You need to find the minimum time required to travel from node 1 to node n using at most k such edges. If it is not possible, return -1.

Example:

n = 4, m = 4, k = 1
edges = [[1,2,10],[2,4,10],[1,3,5],[3,4,20]]
bridges = [[1,4]]

Output: 0

Approach:

This problem is a variation of Dijkstra’s algorithm with an additional state.

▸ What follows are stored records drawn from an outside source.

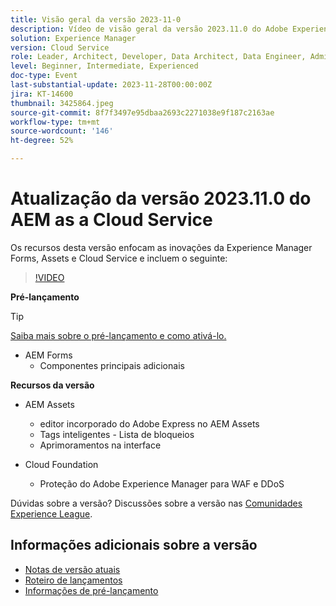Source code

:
 ```yaml
---
title: Visão geral da versão 2023-11-0
description: Vídeo de visão geral da versão 2023.11.0 do Adobe Experience Manager as a Cloud Service, os recursos desta versão se concentram no Experience Manager Forms, Assets e Cloud Service
solution: Experience Manager
version: Cloud Service
role: Leader, Architect, Developer, Data Architect, Data Engineer, Admin, User
level: Beginner, Intermediate, Experienced
doc-type: Event
last-substantial-update: 2023-11-28T00:00:00Z
jira: KT-14600
thumbnail: 3425864.jpeg
source-git-commit: 8f7f3497e95dbaa2693c2271038e9f187c2163ae
workflow-type: tm+mt
source-wordcount: '146'
ht-degree: 52%

---
```


# Atualização da versão 2023.11.0 do AEM as a Cloud Service

Os recursos desta versão enfocam as inovações da Experience Manager Forms, Assets e Cloud Service e incluem o seguinte:

>[!VIDEO](https://video.tv.adobe.com/v/3425864/?learn=on)

**Pré-lançamento**

>[!TIP]
>
>[Saiba mais sobre o pré-lançamento e como ativá-lo.](https://experienceleague.adobe.com/docs/experience-manager-cloud-service/content/release-notes/prerelease.html?lang=pt-BR)

* AEM Forms
   * Componentes principais adicionais

**Recursos da versão**

* AEM Assets
   * editor incorporado do Adobe Express no AEM Assets
   * Tags inteligentes - Lista de bloqueios
   * Aprimoramentos na interface

* Cloud Foundation
   * Proteção do Adobe Experience Manager para WAF e DDoS

Dúvidas sobre a versão?  Discussões sobre a versão nas [Comunidades Experience League](https://adobe.ly/3uBHk1D).

## Informações adicionais sobre a versão

* [Notas de versão atuais](https://experienceleague.adobe.com/docs/experience-manager-cloud-service/content/release-notes/home.html?lang=pt-BR)
* [Roteiro de lançamentos](https://experienceleague.adobe.com/docs/experience-manager-release-information/aem-release-updates/update-releases-roadmap.html?lang=pt-BR)
* [Informações de pré-lançamento](https://experienceleague.adobe.com/docs/experience-manager-cloud-service/content/release-notes/prerelease.html?lang=pt-BR)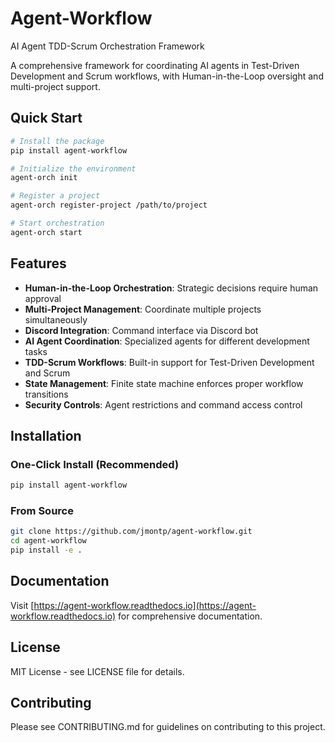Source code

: # Agent-Workflow

AI Agent TDD-Scrum Orchestration Framework

A comprehensive framework for coordinating AI agents in Test-Driven Development and Scrum workflows, with Human-in-the-Loop oversight and multi-project support.

## Quick Start

```bash
# Install the package
pip install agent-workflow

# Initialize the environment  
agent-orch init

# Register a project
agent-orch register-project /path/to/project

# Start orchestration
agent-orch start
```

## Features

- **Human-in-the-Loop Orchestration**: Strategic decisions require human approval
- **Multi-Project Management**: Coordinate multiple projects simultaneously  
- **Discord Integration**: Command interface via Discord bot
- **AI Agent Coordination**: Specialized agents for different development tasks
- **TDD-Scrum Workflows**: Built-in support for Test-Driven Development and Scrum
- **State Management**: Finite state machine enforces proper workflow transitions
- **Security Controls**: Agent restrictions and command access control

## Installation

### One-Click Install (Recommended)

```bash
pip install agent-workflow
```

### From Source

```bash
git clone https://github.com/jmontp/agent-workflow.git
cd agent-workflow
pip install -e .
```

## Documentation

Visit [https://agent-workflow.readthedocs.io](https://agent-workflow.readthedocs.io) for comprehensive documentation.

## License

MIT License - see LICENSE file for details.

## Contributing

Please see CONTRIBUTING.md for guidelines on contributing to this project.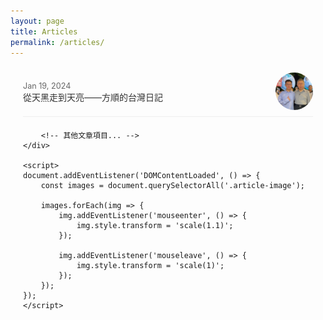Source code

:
 ```yaml
---
layout: page
title: Articles
permalink: /articles/
---
```


<style>
        .article-list {
            width: 100%;
            max-width: 800px;
            margin: 0 auto;
            padding: 0 20px;
            box-sizing: border-box;
        }
        .article-item {
            display: flex;
            justify-content: space-between;
            align-items: center;
            margin-bottom: 20px;
            padding: 10px 0;
            border-bottom: 1px solid #eee;
        }
        .article-info {
            flex-grow: 1;
            padding-right: 20px;
        }
        .article-date {
            font-size: 0.9em;
            color: #666;
        }
        .article-title {
            font-size: 1.0em;
            text-decoration: none;
            color: #333;
            word-wrap: break-word;
        }
        
        .article-image-container {
            width: 60px;
            height: 60px;
            flex-shrink: 0;
            overflow: hidden;
            border-radius: 50%;
        }

        .article-image {
            width: 100%;
            height: 100%;
            object-fit: cover;
            transition: transform 0.3s ease;
        }

        .article-image:hover {
            transform: scale(1.1);
        }
    </style>
</head>
<body>
    <div class="article-list">
        <div class="article-item">
            <div class="article-info">
                <span class="article-date">Jan 19, 2024</span><br>
                <a href="https://shuncleopasfang.blogspot.com/2023/11/taiwan-travelogue.html" class="article-title">從天黑走到天亮——方順的台灣日記</a>
            </div>
            <div class="article-image-container">
                <img src="/assets/images/ko_wen-je_&_juntaro_ogata.jpeg" alt="ko_wen-je_&_juntaro_ogata" class="article-image">
            </div>
        </div>
        
        <!-- 其他文章項目... -->
    </div>

    <script>
    document.addEventListener('DOMContentLoaded', () => {
        const images = document.querySelectorAll('.article-image');
        
        images.forEach(img => {
            img.addEventListener('mouseenter', () => {
                img.style.transform = 'scale(1.1)';
            });
            
            img.addEventListener('mouseleave', () => {
                img.style.transform = 'scale(1)';
            });
        });
    });
    </script>
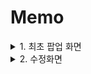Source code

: # Memo


<details>
<summary>1. 최초 팝업 화면</summary>
`FirstLaunchHelper.swift`

```swift
import Foundation

class FirstLaunch {
    let wasLaunchedBefore: Bool
    var isFirstLaunch: Bool {
        return !wasLaunchedBefore
    }
    
    init(source: FirstLaunchDataSource) {
        let wasLaunchedBefore = source.getWasLaunchedBefore()
        self.wasLaunchedBefore = wasLaunchedBefore
        if !wasLaunchedBefore {
            source.setWasLaunchedBefore(true)
        }
    }
}

extension FirstLaunch {
    static func alwaysFirst() -> FirstLaunch {
        let source = AlwaysFirstLaunchDataSource()
        let firstLaunch = FirstLaunch(source: source)
        return firstLaunch
    } }

protocol FirstLaunchDataSource {
    func getWasLaunchedBefore() -> Bool
    func setWasLaunchedBefore(_ wasLaunchedBefore: Bool)
    
}

struct AlwaysFirstLaunchDataSource : FirstLaunchDataSource {
    func getWasLaunchedBefore() -> Bool { return false }
    func setWasLaunchedBefore(_ wasLaunchedBefore: Bool) {
        // do nothing
    }
}

struct UserDefaultsFirstLaunchDataSource : FirstLaunchDataSource {
    let defaults: UserDefaults
    let key: String
    func getWasLaunchedBefore() -> Bool {
        return defaults.bool(forKey: key)
    }
    func setWasLaunchedBefore(_ wasLaunchedBefore: Bool) {
        defaults.set(wasLaunchedBefore, forKey: key)
    }
}
```



`AppDelegate` - ` func application(_ application: UIApplication, didFinishLaunchingWithOptions launchOptions: [UIApplication.LaunchOptionsKey: Any]?) -> Bool`

```swift
#if DEBUG
  self.firstLaunch = FirstLaunch.alwaysFirst()
#else
  let source = UserDefaultsFirstLaunchDataSource(defaults: .standard, key: "com.arie.Memo")
  self.firstLaunch = FirstLaunch(source: source)
#endif
```



```swift
func showFirstInfoVC() {
  let appDelegate = UIApplication.shared.delegate as! AppDelegate
  if appDelegate.firstLaunch?.isFirstLaunch == true {
    print("first launch")
    let vc = FirstInfoViewController.instantiate()
    self.present(vc, animated: true, completion: nil)
  } else {
    print("not first")
  }
}
```

</details>


<details>
<summary>2. 수정화면</summary>
```
Content Layout Guide: ScrollView가 보여질 영역
Frame Layout Guide: 스크롤뷰의 Frame에 해당하는 영역, 즉 스마트폰 화면에서 ScrollView가 보여질 영역
```

</details>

We define a state as (node, k_used), where k_used is the number of free edges used so far.

We maintain:
dist[node][k_used] = minimum cost to reach node using k_used bridges

From each node:
- Traverse normal edges → cost increases
- Use magical bridge → cost remains same, but k_used increases

Finally:
Answer = min(dist[n][i]) for i in [0, k]

Code

class Solution {
public:
    int shortestPathWithKFreeEdges(int n, vector>& edges, vector>& bridges, int k) {
    vector<vector<pair<int,int>>> adj(n+1);
    vector<vector<int>> freeEdges(n+1);

    for(auto &e : edges) {
        adj[e[0]].push_back({e[1], e[2]});
        adj[e[1]].push_back({e[0], e[2]});
    }

    for(auto &b : bridges) {
        freeEdges[b[0]].push_back(b[1]);
        freeEdges[b[1]].push_back(b[0]);
    }

    vector<vector<long long>> dist(n+1, vector<long long>(k+1, LLONG_MAX));

    priority_queue<tuple<long long,int,int>, vector<tuple<long long,int,int>>, greater<>> pq;

    dist[1][0] = 0;
    pq.push({0,1,0});

    while(!pq.empty()) {
        auto [d,u,used] = pq.top();
        pq.pop();

        if(d > dist[u][used]) continue;

        for(auto &it : adj[u]) {
            int v = it.first, w = it.second;
            if(dist[v][used] > d + w) {
                dist[v][used] = d + w;
                pq.push({dist[v][used], v, used});
            }
        }

        if(used < k) {
            for(auto &v : freeEdges[u]) {
                if(dist[v][used+1] > d) {
                    dist[v][used+1] = d;
                    pq.push({d, v, used+1});
                }
            }
        }
    }

    long long ans = LLONG_MAX;
    for(int i = 0; i <= k; i++) {
        ans = min(ans, dist[n][i]);
    }

    return ans == LLONG_MAX ? -1 : ans;
}

};

Verdict: Medium/Hard level problem. Requires understanding of Dijkstra with state expansion.